Dorothy Atkinson on the information available about her character, Hannah Danby, who was Turner’s maidservant:
There was very little information about her. We knew that she had served him [Turner] for 40 years and that they knew each other really well…. We knew that she had a skin condition, and she frightened people when she answered the door to let people in. But that was really it.
Mike Leigh on the character of John Ruskin, a well-known 19th century art critic, who was portrayed comically in the film by the wonderful Joshua McGuire:
A distinguished French film critic, whom some of you probably know, took great offense at the portrait of Ruskin when we showed the film at Cannes because he thought it was an attack on critics in general. And since we are at this august gathering, that is not the case….

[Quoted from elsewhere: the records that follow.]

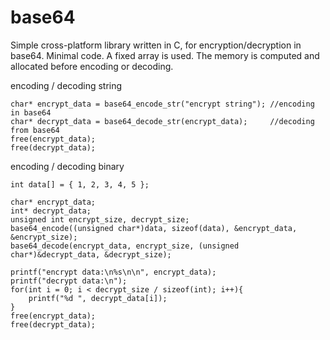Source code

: # base64
Simple cross-platform library written in C, for encryption/decryption in base64.
Minimal code.
A fixed array is used. The memory is computed and allocated before encoding or decoding.

encoding / decoding string
```
char* encrypt_data = base64_encode_str("encrypt string"); //encoding in base64
char* decrypt_data = base64_decode_str(encrypt_data);     //decoding from base64
free(encrypt_data);
free(decrypt_data);
```

encoding / decoding binary
```
int data[] = { 1, 2, 3, 4, 5 };
    
char* encrypt_data;
int* decrypt_data;
unsigned int encrypt_size, decrypt_size;
base64_encode((unsigned char*)data, sizeof(data), &encrypt_data, &encrypt_size);
base64_decode(encrypt_data, encrypt_size, (unsigned char*)&decrypt_data, &decrypt_size);

printf("encrypt data:\n%s\n\n", encrypt_data);
printf("decrypt data:\n");
for(int i = 0; i < decrypt_size / sizeof(int); i++){
    printf("%d ", decrypt_data[i]);
}
free(encrypt_data);
free(decrypt_data);
```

[Ruskin] was a kind of prick … Turner kind of tolerated him and took the piss out of him…. It just seemed a good idea to make Ruskin into a comic character.
Mike Leigh on period films and his approach to the time period in “Mr. Turner”:
I feel very strongly – this is about period films just in general – that sometimes, such films suffer from a feeling that somehow, they’ve got to be tempered for a contemporary audience, that it shouldn’t look too antique, or that the language should be modified so that the audience can understand it, or that the actresses shouldn’t wear corsets because it’s not very sexy, etc., etc….
We know perfectly well that if you jumped in a time machine and went back to Turner’s world, what you would experience would probably bear no resemblance to this film at all…. But we’ve gone as far as we can to bring what we think and feel is accurate – without being documentary because obviously, it’s an impressionistic film.
On the look of the film:
Mike Leigh: The look of the film comes out of a sense of us trying to interpret visually the paintings, but also the spirit of the two periods that the film moves through – the late Georgian period and the early Victorian period.
Cinematographer Dick Pope: I studied Turner’s palette at the Tate Britain where they’ve got a fantastic resource for everything Turner-esque…. In a way, the colorization of the film is very much in the palette of what Turner was using at the time.